Bien que la France demeure le principal producteur européen (avec une production agricole estimée à 81,6 milliards d'euros en 2021), et malgré une balance commerciale excédentaire de 8 milliards d’euros, un rapport sénatorial sur la compétitivité de la "Ferme France" préconisait, en septembre 2022, d'améliorer la compétitivité de la France à l’horizon 2028. Ce rapport sénatorial criait notamment haro sur "le coût du travail dans le secteur agroalimentaire", sur "le niveau élevé d’exigence des politiques environnementales" et sur "la taille des exploitations, plus petite que celle des concurrents". Alors que les excédents français en 2019 concernaient principalement les vins et spiritueux et les céréales (ces dernières faisant parfois concurrence à la production d’autres pays, pouvant mettre en péril leur économie et leur sécurité), y a-t-il-une relation entre cette volonté que la France soit une "grande puissance agricole et agro-alimentaire", dont il conviendrait de doper la "compétitivité", et notre nourriture quotidienne, assurant notre "sécurité alimentaire" ?

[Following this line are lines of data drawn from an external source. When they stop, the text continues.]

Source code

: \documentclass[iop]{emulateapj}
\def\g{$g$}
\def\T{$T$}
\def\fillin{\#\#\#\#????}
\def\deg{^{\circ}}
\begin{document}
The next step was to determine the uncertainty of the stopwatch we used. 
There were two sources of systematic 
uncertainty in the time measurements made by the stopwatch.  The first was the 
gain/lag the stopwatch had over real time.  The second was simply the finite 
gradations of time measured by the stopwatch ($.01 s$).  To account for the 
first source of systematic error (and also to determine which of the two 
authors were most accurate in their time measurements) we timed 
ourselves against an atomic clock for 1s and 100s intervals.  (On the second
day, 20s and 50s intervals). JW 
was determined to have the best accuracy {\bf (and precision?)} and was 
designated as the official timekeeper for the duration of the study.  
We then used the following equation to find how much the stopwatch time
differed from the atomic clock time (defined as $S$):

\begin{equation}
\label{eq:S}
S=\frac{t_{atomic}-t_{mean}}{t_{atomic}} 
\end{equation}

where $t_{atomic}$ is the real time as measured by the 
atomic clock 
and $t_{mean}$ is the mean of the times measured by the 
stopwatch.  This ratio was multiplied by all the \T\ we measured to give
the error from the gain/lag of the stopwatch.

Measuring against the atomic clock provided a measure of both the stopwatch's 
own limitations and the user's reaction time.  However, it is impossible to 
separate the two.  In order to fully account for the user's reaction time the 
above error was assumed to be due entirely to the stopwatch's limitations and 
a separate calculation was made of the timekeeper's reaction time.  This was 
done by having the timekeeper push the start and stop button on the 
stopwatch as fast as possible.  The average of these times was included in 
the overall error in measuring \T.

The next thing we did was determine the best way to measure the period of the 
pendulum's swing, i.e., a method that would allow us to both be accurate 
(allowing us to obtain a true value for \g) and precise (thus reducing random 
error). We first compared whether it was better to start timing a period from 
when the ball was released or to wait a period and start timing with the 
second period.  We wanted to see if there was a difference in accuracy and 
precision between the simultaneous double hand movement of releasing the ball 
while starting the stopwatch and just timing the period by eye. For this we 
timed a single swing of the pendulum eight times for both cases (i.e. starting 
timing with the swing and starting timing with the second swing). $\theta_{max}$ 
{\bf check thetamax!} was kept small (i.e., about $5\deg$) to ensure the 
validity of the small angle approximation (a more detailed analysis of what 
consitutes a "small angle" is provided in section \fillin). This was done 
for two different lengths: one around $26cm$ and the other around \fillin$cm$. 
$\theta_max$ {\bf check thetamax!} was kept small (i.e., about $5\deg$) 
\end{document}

"Désmicardiser", déverrouiller ?


Conciliation entre économie et écologie, juste rémunération indispensable, souveraineté alimentaire sont étroitement liées, interdépendantes et en réalité sensibles à chaque lieu, localité forclose par un système dominant  : cette forclusion  concerne au premier chef la juste rémunération (on a vu le trouble semé par la publication par l’INSEE du revenu moyen d’un agriculteur selon son type d’activité, le poids des hauts revenus rendant illisible la part de ceux qu’il faudrait "désmicardiser" (lire notamment, sur basta.media, l’enquête de Nolwenn Weiler et Sophie Chapelle, publiée le 12 octobre 2021,  ainsi que la tribune de l’économiste Thomas Piketty publiée par Le Monde le 10 février 2024) ; les charges "d’exploitation" sont d’autant plus fortes qu’on investit en machines et en produits phytosanitaires, ou "phytopharmaceutiques", en pesticides, herbicides (le glyphosate, concurrent économe en main d’œuvre du désherbage à la main, exténuant pour le dos mais non cancérigène pour les producteurs comme pour les consommateurs).

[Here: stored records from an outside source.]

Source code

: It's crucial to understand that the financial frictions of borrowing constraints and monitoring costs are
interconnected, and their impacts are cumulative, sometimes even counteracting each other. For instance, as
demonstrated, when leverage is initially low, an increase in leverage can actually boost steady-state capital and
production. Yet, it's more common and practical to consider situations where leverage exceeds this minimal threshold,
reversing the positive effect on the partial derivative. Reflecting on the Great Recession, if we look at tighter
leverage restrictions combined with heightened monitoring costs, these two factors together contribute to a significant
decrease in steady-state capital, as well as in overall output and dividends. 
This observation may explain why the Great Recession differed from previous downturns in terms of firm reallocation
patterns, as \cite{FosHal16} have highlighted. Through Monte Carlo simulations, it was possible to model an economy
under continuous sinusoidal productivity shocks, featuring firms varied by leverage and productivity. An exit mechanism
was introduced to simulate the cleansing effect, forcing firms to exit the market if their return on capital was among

Pulvérisation de pesticide dans des vignes. En 2020, environ 44.000 tonnes de produits phytosanitaires ont été vendues en France. Photo DR


Le rôle de pivot donné aux pesticides par le système agricole dominant entretient le "verrouillage sociotechnique" de tout un ensemble d’acteurs économiques, y compris ceux qui déterminent la demande, les consommateurs. Ce verrouillage apparaît bien dans la négociation successive des plans Ecophyto en France : le premier en 2008 visait une réduction de l’usage des pesticides de 50 % en dix ans, "si possible", soit 2018. Devant l’échec, on passa à Ecophyto II en 2015 (avec 2025 pour nouvel objectif), puis à un troisième plan Ecophyto II+ en 2018. Ecophyto 2030 est actuellement sur la sellette. On imagine la difficulté que vivent les agents de l’Office Français de la Biodiversité, créé en 2019, chargés de l’application de ces dispositions pour la Police de l‘Environnement (présentation ICI).

 

Examiner des scenarios de déverrouillage impliquerait la mobilisation simultanée et coordonnée de tous les acteurs concernés, c’est-à-dire de l’ensemble des acteurs de l’agriculture et de l’alimentation (consommateurs, transformateurs, distributeurs, producteurs, etc.) : en quelque sorte un "Grenelle de l’agriculture et de l’alimentation",  avec des partenaires (organismes scientifiques et techniques, syndicats professionnels agricoles, entreprises productrices et distributrices de produits phytosanitaires, associations environnementales), convaincus de la nécessité d’engager des stratégies et des pratiques alternatives : elles sont techniques, économiques et financières mais aussi culturelles, cognitives, ou sociales. Elles demandent du temps, un élément que les agriculteurs intègrent année après année, selon leurs pratiques.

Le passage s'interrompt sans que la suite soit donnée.